ELECTION 2023

Sergio Massa’s Argentina election bid puts IMF staff in a bind

As government seeks new deal, October presidential vote looms; Observers worry that generous terms would aid Massa’s campaign.

Sergio Massa gestures during a press conference. Foto: AFP/LUIS ROBAYO

Economy Minister Sergio Massa is both running for president and renegotiating a US$44-billion deal with the International Monetary Fund. 

That dynamic creates a conundrum for IMF staff as they seek to formulate an economic programme and repayment plan without affecting the October vote. If they’re too generous, the aid might help Massa’s prospects by providing a quick jolt to the economy. If they’re too strict, the resulting fallout could crush his chances.

“The IMF would rather not feature in any political campaign ad, neither as a villain nor as a hero,” said Benjamin Gedan, the director of the Wilson Center’s Latin America programme in Washington. The Fund was accused of attempting to put a finger on the scale of Argentine politics during the last presidential vote in 2019, “so it is very aware of the reputational risks it faces this time around.”

The state of South America’s second-largest economy — about to enter recession amid triple-digit inflation and a quickly depreciating currency — is top of the mind for voters, and how it fares over the next few months may determine whether Massa has a path to office. 

The minister is likely to represent the ruling Peronist coalition against far-right contender Javier Milei and either centrist Horacio Rodríguez Larreta or conservative Patricia Bullrich from the main opposition coalition. At the moment, polls show Juntos por el Cambio ahead by single digits versus the ruling party. 

Bonds have edged up to about 35 cents on the dollar, the highest since February, on investor bets that any of the top four candidates would push Argentina in a more pro-business direction than the current government. 

 

Fresh aid

Argentine officials and IMF negotiators are meeting in Washington this week to discuss a new staff-level agreement for the US$44-billion programme that is off-track by all yardsticks. The aid package being renegotiated originally began as a record bailout in 2018 after Argentina sought help during a currency run.  

An IMF spokesperson didn’t directly respond to questions about any impact on politics. Both sides “continue working very closely” to hammer out an accord, the official said in a statement, later adding that Argentina had elected, per IMF rules, to bundle three instalments due in July totalling about US$2.6 billion into one that would be paid at the end of the month.  

An Economy Ministry official said Massa and his team would pursue a strategic vision in the talks, declining further comment.

Government officials are seeking to persuade the IMF to boost a US$4-billion disbursement originally scheduled for June to US$10 billion instead, partly to help the country offset the effects of its worst drought in a century, which decimated agricultural exports.

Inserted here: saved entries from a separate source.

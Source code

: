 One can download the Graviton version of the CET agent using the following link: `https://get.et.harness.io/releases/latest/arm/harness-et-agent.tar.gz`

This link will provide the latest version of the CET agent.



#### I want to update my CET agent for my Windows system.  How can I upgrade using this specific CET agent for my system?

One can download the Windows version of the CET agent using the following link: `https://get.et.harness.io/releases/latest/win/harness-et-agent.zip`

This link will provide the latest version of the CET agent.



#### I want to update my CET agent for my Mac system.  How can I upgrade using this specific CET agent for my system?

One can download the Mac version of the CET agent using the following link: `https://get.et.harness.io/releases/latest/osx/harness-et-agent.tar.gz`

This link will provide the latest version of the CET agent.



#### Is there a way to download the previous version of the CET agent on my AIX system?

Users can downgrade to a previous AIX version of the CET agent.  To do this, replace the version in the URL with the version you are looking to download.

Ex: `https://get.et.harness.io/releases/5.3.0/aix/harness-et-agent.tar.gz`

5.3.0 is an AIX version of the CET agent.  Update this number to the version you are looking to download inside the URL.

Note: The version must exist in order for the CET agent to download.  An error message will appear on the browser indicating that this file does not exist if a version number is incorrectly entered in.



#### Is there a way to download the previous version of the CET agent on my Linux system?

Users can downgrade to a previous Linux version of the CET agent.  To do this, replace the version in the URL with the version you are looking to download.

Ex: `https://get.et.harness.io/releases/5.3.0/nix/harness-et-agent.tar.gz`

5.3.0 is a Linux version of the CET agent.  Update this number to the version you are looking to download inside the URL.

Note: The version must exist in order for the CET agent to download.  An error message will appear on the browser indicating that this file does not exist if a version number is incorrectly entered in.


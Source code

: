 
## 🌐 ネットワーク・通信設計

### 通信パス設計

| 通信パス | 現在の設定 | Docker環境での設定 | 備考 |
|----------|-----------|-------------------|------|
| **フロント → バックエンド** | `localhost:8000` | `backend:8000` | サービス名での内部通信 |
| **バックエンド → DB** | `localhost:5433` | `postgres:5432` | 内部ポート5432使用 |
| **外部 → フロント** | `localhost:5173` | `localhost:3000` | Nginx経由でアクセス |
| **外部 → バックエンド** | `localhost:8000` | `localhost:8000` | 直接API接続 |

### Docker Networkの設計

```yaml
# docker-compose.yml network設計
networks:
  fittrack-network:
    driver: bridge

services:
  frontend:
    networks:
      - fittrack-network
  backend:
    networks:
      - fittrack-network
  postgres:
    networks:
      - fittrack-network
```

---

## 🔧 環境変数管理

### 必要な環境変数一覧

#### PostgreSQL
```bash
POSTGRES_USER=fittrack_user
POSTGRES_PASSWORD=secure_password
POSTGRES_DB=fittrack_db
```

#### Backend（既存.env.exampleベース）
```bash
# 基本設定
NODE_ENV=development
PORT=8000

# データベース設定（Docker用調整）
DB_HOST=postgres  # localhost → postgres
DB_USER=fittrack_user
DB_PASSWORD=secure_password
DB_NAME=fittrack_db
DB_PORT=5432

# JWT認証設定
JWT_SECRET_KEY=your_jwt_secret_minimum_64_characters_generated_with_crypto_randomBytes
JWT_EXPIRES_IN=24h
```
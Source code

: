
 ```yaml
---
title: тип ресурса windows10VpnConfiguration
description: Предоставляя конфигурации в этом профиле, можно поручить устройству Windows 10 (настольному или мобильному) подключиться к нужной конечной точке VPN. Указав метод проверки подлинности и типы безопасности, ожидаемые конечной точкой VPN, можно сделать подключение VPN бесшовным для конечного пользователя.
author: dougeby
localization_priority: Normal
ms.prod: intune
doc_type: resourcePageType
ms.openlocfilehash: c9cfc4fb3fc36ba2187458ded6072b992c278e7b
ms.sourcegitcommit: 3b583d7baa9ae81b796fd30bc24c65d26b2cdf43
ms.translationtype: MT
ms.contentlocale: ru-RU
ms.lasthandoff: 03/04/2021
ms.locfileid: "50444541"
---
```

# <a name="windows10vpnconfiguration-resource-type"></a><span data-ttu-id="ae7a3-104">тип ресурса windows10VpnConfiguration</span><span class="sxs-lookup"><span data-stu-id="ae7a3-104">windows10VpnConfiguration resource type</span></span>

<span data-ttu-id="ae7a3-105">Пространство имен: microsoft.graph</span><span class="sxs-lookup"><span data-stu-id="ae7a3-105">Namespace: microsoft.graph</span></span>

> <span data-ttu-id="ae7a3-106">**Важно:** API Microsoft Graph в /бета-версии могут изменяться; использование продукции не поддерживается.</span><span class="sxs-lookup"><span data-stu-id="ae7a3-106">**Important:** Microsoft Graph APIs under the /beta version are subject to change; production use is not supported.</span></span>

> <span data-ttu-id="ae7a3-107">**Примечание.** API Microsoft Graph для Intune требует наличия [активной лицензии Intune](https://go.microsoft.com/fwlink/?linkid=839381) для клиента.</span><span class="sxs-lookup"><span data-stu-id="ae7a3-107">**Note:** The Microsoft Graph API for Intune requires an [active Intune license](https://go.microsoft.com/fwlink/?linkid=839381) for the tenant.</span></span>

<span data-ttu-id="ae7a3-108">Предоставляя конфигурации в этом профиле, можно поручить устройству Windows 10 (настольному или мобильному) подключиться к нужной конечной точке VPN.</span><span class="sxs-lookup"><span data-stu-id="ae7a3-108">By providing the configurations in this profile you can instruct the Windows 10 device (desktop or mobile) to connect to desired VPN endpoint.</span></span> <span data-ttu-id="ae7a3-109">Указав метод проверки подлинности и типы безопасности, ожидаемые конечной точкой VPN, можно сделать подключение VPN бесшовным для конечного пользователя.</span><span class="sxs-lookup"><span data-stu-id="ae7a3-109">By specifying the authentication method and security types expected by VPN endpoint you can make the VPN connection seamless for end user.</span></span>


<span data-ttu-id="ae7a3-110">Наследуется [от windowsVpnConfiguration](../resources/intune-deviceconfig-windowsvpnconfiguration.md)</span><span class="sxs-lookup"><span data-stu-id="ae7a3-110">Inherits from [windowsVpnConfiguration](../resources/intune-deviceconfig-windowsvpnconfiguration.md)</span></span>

Part of the talks will focus on steps Argentina must take in exchange for that bigger disbursement. IMF staff want policies focused on rebuilding depleted cash reserves. They’ve tumbled as officials used the money to prop up the peso by intervening in the parallel currency market and to finance imports. 

The second issue is whether the IMF will let the government use the new disbursement to bolster the peso, which has lost half its value against the dollar over the past 12 months and fared even worse in the parallel market Argentines use to skirt currency controls. 

 

‘Legacy Issues’

Arturo Porzecanski, a research fellow at American University in Washington, expects the IMF will feel pressure to frontload the disbursement and allow some degree of currency intervention because Massa and other Peronist leaders lambasted the Fund four years ago for helping former president Mauricio Macri’s failed re-election bid by frontloading money back then.   

“IMF money shouldn’t be used for a losing cause, everyone knows the official exchange rate is overvalued,” Porzecanski said. “But there are these legacy issues.”

Argentina is paying portions of the loan back now while also receiving new disbursements, and the cash-strapped country narrowly avoided default on a US$2.7-billion payment to the IMF last week. It came up with the funds by tapping a currency swap line with China and returning special drawing rights to the Fund, unusual measures that underscore the shortage of hard currency.

If the IMF doesn’t frontload or allow Massa to intervene, some investors see a difficult trade-off where more economic instability before the vote could favor the election bid of Milei, who trails in third place in most polls right now. 

“The IMF does have a choice,” said Gustavo Medeiros, head of research at Ashmore Group Plc. “They could say no. The risk is Argentina running out of FX and crumbling the economy before the elections.”